** Your task **
A word-for-word copy of the line containing "similares entre si." and every following line to the end of the data below is all the answer should hold.

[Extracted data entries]
-----
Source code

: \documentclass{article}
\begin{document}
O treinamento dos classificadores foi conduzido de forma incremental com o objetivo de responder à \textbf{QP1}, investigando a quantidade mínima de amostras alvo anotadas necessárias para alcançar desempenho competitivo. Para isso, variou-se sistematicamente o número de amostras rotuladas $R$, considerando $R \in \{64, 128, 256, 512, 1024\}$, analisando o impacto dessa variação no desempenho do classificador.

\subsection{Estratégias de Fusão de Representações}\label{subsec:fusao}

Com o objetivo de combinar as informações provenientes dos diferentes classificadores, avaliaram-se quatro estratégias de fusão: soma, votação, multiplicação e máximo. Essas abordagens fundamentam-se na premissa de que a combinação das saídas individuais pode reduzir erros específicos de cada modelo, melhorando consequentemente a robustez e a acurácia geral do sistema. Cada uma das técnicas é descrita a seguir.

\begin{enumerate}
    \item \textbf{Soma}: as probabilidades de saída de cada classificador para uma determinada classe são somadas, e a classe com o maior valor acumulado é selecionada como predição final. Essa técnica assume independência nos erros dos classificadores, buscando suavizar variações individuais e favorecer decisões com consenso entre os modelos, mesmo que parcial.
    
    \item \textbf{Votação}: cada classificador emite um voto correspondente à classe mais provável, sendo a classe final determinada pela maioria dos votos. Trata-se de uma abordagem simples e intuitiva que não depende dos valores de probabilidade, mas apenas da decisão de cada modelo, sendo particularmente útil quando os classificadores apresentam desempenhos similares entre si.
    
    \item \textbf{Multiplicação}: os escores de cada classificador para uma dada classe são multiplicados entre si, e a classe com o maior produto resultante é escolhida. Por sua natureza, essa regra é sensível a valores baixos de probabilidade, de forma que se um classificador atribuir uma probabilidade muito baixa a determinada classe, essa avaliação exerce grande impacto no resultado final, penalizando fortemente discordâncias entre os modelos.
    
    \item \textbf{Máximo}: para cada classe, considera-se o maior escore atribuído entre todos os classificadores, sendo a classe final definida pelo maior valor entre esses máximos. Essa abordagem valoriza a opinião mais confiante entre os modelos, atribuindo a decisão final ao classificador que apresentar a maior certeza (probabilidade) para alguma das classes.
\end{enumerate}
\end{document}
-----
** Task result **
    \item \textbf{Votação}: cada classificador emite um voto correspondente à classe mais provável, sendo a classe final determinada pela maioria dos votos. Trata-se de uma abordagem simples e intuitiva que não depende dos valores de probabilidade, mas apenas da decisão de cada modelo, sendo particularmente útil quando os classificadores apresentam desempenhos similares entre si.
    
    \item \textbf{Multiplicação}: os escores de cada classificador para uma dada classe são multiplicados entre si, e a classe com o maior produto resultante é escolhida. Por sua natureza, essa regra é sensível a valores baixos de probabilidade, de forma que se um classificador atribuir uma probabilidade muito baixa a determinada classe, essa avaliação exerce grande impacto no resultado final, penalizando fortemente discordâncias entre os modelos.
    
    \item \textbf{Máximo}: para cada classe, considera-se o maior escore atribuído entre todos os classificadores, sendo a classe final definida pelo maior valor entre esses máximos. Essa abordagem valoriza a opinião mais confiante entre os modelos, atribuindo a decisão final ao classificador que apresentar a maior certeza (probabilidade) para alguma das classes.
\end{enumerate}
\end{document}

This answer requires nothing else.